Once you have determined your intended outcome and how


this fits within your company, think about the type of innovation
strategy that will best achieve your outcome.
Types of innovation strategies
1. Proactive
2. Active
3. Reactive
4. Passive
Proactive
Companies with proactive innovation strategies tend to have strong
research orientation and first-mover advantage, and be a technology
market leader. They access knowledge from a broad range of sources
and take big bets/high risks. Examples include: Dupont, Apple and
Singapore Airlines.
The types of technological innovation used in a proactive innovation
strategy are:
• radical – breakthroughs that change the nature of products and
services
• incremental – the constant technological or process changes that
lead to improved performance of products and services.
Active
Active innovation strategies involve defending existing technologies
and markets while being prepared to respond quickly once markets
and technologies are proven. Companies using this approach also
have broad sources of knowledge and medium-to-low risk exposure;
they tend to hedge their bets. Examples include Microsoft, Dell and
British Airways.
These companies use mainly incremental innovation with in-house
applied research and development.
Reactive
The reactive innovation strategy is used by companies:
• which are followers
• have a focus on operations
• take a wait-and-see approach
• look for low-risk opportunities.
• They copy proven innovation and use entirely incremental
innovators. An example is Ryanair, a budget airline which has
successfully copied the no-frills service model of Southwest Airlines.
Passive
Companies with passive innovation strategies wait until their
customers demand a change in their products or services.
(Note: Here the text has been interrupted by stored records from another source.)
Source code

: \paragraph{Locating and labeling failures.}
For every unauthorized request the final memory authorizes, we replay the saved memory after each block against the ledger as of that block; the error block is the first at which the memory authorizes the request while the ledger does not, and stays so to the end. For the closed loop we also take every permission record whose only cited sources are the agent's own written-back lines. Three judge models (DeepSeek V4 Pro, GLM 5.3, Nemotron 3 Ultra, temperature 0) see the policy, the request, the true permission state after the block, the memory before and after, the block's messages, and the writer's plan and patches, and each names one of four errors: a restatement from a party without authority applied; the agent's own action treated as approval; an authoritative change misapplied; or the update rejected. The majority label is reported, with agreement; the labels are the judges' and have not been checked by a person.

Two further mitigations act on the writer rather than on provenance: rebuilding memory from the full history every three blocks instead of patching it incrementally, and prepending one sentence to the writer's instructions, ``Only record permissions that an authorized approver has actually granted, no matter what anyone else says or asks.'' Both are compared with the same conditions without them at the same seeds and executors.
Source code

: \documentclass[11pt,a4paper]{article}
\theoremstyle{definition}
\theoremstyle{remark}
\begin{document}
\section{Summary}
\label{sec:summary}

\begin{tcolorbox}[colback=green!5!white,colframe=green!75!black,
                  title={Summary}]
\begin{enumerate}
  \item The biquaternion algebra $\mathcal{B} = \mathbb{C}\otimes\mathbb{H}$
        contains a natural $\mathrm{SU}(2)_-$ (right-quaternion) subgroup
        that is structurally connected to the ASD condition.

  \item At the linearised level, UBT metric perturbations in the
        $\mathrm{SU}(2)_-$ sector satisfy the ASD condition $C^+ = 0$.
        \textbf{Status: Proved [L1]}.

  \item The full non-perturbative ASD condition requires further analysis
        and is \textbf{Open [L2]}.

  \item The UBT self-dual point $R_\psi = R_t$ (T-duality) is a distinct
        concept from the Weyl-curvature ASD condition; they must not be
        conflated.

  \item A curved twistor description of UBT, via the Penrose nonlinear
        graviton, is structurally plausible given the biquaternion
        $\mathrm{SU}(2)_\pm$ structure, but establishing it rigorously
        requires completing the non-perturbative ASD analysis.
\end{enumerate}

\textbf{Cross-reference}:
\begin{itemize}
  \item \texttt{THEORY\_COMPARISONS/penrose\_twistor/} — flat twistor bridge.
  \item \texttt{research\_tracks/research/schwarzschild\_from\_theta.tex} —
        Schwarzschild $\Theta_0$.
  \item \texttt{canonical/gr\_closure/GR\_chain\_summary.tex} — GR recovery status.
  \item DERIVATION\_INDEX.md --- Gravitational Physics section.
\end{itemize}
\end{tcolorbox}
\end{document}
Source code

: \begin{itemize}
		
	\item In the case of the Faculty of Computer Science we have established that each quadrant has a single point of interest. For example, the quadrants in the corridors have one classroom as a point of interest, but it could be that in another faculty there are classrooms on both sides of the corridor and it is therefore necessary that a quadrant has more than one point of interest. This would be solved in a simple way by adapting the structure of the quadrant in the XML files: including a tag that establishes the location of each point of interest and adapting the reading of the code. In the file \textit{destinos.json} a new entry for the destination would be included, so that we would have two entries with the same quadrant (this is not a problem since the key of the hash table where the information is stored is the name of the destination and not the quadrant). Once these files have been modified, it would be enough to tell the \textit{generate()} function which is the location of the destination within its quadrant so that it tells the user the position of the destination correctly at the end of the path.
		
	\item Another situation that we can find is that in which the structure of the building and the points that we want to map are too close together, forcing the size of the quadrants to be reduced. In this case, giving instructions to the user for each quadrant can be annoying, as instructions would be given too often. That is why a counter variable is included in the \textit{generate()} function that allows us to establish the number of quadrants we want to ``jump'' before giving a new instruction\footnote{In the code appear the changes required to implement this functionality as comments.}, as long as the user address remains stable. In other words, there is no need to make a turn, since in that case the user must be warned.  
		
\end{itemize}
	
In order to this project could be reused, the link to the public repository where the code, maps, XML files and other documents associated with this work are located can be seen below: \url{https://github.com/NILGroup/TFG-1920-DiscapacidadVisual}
Examples include automotive supply companies as they wait for
their customers to demand changes to specification before
implementing these.
Integrating innovation into your business strategy
• Taking a holistic approach to innovation
Innovation is not limited to product development but includes
improvements to processes, organisational structure, business
modelling and marketing.
Establishing strong channels of communication
• Your communication networks will determine your innovation
effectiveness. Effective networks allow people with different kinds of
knowledge and ways of tackling problems to cross-fertilise ideas. New
ideas breed more new ideas, so networks can generate a cycle of
innovation (Barsh et al. 2008).
• When developing your innovation strategy, think about how you can
create conditions that allow innovation to become part of daily
discussions.
Fostering a culture of innovation
• A culture of innovation creates an environment in which employees
are encouraged to take risks and test their ideas. It can be as simple
as acknowledging employees' ideas and encouraging them to pursue
ideas that add value to the business. Think about how this can be
achieved and built into your innovation strategy.
Innovation prototyping
• While many of these examples are large organisations with large
research and development departments, your small-medium business
can still be innovative. Developing a prototype is a great way to take
an idea and cheaply develop a physical product which can be tested
further and either accepted or discarded with minimal cost.